Friday, April 03, 2009

puttin on the TUX

As you all know, I've been picking at the user psychology and all the subtle inside feelings and mental wrestlings of making home in Linuxville. Easy for some, extremely hard for others. In this installment I present further propaganda, a photo of the whole country of Linuxville.........

Yeah, I am in there just left of center, wearing the black and white outfit, shades and waving.

In the technology realm, quite a lot depends on the hardware and I've been hammering you all with the display-less laptop as a desktop replacement. There have been many very inventive, even innovative computer configurations in the past few years, a few are making it into the marketplace. The shift in user preference is slow and entry prices for new hardware concepts are steep. But in this tight budget economy perhaps newness just requires incremental steps instead of huge leaps of techno-faith. I give you guitars as an example.........

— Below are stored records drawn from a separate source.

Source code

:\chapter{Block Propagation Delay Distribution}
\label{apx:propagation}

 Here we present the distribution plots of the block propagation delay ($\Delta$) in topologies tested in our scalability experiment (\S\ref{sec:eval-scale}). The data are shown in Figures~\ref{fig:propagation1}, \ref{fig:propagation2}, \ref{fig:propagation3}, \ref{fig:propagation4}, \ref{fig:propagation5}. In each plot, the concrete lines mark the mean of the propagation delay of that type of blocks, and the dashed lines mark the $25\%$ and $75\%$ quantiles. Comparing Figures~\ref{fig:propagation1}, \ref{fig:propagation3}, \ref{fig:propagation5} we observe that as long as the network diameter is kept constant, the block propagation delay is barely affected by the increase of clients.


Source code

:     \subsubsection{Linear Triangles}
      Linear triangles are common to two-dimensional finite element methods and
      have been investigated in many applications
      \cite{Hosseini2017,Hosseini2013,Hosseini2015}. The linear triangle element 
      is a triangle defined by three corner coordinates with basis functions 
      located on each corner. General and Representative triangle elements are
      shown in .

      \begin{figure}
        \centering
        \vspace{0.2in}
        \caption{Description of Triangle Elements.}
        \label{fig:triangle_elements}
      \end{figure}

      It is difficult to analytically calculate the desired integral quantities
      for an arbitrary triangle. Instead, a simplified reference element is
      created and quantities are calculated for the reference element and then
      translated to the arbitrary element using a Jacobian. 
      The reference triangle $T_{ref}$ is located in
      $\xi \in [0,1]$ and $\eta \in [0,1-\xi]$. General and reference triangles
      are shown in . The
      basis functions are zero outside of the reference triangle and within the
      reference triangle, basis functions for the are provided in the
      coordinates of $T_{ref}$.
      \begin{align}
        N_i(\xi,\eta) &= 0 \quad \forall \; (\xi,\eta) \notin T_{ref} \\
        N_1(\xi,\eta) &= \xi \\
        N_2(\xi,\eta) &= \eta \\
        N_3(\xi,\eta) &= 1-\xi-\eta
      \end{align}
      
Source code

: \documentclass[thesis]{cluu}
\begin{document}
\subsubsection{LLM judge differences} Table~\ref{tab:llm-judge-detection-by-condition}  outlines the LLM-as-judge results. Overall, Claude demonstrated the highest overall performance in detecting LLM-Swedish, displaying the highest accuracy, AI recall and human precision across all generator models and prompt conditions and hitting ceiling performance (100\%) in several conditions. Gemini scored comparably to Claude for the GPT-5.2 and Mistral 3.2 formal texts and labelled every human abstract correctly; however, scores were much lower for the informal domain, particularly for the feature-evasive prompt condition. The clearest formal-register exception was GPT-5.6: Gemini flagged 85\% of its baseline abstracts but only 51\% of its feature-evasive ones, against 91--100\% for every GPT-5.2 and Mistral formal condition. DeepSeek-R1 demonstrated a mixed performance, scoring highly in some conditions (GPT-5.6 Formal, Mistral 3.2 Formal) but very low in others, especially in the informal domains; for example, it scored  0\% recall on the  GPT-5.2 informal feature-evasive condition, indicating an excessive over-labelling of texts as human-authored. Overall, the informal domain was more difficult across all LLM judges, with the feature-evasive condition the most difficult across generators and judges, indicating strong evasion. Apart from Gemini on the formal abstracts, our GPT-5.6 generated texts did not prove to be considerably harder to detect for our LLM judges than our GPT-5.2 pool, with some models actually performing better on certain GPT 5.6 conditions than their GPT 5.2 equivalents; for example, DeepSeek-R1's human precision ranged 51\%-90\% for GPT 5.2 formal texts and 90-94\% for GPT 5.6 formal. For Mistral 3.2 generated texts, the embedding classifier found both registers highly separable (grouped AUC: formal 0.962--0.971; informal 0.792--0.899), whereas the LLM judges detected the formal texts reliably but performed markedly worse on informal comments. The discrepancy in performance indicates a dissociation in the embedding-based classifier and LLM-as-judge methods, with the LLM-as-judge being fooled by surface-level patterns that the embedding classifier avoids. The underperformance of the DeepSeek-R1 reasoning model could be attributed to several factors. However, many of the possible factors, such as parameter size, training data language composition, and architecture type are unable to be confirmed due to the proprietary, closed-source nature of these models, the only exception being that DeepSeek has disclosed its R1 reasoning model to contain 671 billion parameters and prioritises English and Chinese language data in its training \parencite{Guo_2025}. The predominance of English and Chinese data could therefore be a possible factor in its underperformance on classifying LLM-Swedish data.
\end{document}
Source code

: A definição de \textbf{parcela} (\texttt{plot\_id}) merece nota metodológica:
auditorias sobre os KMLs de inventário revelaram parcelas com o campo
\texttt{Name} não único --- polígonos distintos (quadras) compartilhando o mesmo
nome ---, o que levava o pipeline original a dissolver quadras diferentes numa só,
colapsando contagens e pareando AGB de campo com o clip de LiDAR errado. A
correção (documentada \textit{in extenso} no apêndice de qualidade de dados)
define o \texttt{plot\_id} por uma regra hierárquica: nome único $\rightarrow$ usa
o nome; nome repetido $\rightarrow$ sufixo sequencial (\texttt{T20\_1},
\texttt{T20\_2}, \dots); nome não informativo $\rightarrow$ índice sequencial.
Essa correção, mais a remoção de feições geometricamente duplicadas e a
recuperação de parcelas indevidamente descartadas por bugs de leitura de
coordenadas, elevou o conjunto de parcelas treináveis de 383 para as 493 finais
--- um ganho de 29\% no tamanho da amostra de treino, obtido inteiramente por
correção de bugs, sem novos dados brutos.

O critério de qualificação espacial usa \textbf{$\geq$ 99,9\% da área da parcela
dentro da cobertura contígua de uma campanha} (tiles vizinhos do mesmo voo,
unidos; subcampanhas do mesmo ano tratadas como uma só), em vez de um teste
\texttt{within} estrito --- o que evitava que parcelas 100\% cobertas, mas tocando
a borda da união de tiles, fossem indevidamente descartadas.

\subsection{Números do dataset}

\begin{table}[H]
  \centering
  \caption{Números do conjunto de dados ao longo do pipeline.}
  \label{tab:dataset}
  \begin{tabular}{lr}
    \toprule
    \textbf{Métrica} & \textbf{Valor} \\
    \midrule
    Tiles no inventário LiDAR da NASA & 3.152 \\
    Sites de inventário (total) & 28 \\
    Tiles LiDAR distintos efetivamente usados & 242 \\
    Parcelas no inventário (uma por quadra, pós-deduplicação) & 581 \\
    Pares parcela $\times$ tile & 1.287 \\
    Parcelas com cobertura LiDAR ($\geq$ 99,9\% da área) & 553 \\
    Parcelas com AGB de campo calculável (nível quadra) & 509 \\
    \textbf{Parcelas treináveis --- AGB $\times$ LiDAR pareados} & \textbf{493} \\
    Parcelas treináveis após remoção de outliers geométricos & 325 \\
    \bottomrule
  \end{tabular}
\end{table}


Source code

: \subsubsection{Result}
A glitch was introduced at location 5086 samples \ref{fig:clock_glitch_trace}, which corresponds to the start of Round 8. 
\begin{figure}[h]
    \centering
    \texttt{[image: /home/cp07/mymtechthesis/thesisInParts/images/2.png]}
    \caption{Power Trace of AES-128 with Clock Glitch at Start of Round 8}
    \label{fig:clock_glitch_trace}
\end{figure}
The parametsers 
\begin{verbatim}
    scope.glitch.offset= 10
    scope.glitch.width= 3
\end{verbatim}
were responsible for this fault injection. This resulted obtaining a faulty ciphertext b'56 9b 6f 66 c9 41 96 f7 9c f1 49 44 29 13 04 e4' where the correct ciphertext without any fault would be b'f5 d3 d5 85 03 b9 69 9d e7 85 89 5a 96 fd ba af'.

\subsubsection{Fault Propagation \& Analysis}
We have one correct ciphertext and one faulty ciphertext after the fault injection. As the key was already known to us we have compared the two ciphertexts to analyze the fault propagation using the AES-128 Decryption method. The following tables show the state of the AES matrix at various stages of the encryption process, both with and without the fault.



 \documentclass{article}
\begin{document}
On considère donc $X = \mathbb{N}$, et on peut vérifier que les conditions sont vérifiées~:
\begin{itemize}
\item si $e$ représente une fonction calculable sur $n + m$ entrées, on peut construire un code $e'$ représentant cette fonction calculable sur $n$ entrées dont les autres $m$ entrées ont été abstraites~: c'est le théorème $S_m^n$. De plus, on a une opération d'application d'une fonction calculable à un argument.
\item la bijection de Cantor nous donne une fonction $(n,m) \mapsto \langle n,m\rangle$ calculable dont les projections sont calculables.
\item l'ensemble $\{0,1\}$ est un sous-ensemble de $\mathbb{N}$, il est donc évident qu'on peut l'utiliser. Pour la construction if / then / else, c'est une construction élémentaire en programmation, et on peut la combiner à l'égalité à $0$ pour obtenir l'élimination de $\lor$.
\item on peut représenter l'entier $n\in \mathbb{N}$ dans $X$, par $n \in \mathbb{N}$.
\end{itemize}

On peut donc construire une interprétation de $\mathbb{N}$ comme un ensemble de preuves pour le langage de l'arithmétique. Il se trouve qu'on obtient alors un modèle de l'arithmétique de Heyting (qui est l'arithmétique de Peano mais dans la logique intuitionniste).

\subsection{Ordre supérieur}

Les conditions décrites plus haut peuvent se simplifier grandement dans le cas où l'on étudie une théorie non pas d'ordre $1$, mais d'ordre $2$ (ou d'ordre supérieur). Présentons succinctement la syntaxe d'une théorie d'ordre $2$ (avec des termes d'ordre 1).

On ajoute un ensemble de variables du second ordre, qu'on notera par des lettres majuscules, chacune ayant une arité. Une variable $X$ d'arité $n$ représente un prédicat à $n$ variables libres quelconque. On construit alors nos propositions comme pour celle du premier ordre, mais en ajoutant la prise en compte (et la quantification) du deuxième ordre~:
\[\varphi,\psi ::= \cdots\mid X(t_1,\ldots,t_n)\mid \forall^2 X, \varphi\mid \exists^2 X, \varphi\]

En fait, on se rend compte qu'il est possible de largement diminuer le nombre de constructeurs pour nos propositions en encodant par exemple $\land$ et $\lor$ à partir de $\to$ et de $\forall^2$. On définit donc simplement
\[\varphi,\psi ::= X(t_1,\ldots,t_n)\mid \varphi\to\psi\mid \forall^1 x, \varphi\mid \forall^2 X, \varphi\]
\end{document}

Top left we have the classical guitar, next Les Paul (today's standard), then an attempt to fulfill every guitar players dream (to play it all). On the bottom is the Chapman Stick. If you haven't heard of Emmit Chapman's Stick, go get your Google search working. Guitars go step by step and the GUI part is the same. So in computers I want something next step like, not radical and pricey. The standard case PC is being over taken by laptops, but the portability aspect is over played. Full-sized keyboard comfort yet laptop technology and oh man, that detached display is the way to go. I really don't have to carry a computer everywhere I go, or want to.

Hey! Don't force me to use car examples! OK! As much as I admire foreign cars here in America, they did not make sense until they made a mid-size car. This is because we like roominess not tight and efficient cars. We also don't all like aerodynamic shapes and so while going back and forth between truck profiles and bullet-like sports cars the cross-over hybrid van like sedan became very popular. I my self like that Dodge Caliber, not too small or too big, it looks like it has muscles and carries people without folding them first. And 30 mpg is not bad either, that's better than my present Chevy.

So, why would you play a Chapman Stick when everybody understands a regular guitar? The creative avenues are wide open. It is the same with Linux, the creative avenues are wide open. You can do the same old stuff and/or go beyond, take the next step.

Speaking of creative avenues, will someone please inform the library folks that the 30+ Photoshop books in the computer section and the 30+ Photoshop books in the photography section are all about the same thing, Photoshop. And the books on computer illustration, drawing and painting are few if any. Libraries should be getting books to help folks learn stuff, not books by professionals selling glorified portfolios. GIMP, the GNU Image Manipulation Program is free and useful for any computer art/photo work and by everyone. Learning GIMP is no harder than Photoshop or any other artist software. GIMP being free makes it accessible to everyone just like library books themselves. If I had to pay to get into the library, I would save my money. Why a library would have 60+ Photoshop books and no GIMP books is madness and ignorance.

The above expression of disillusioned rage is typical among Linux fans who enjoy the comfort of holding a printed book on Linux or Open Source Software subjects. If it were not for internet info sites, we'd be out in mass, looking much like the first picture in this post.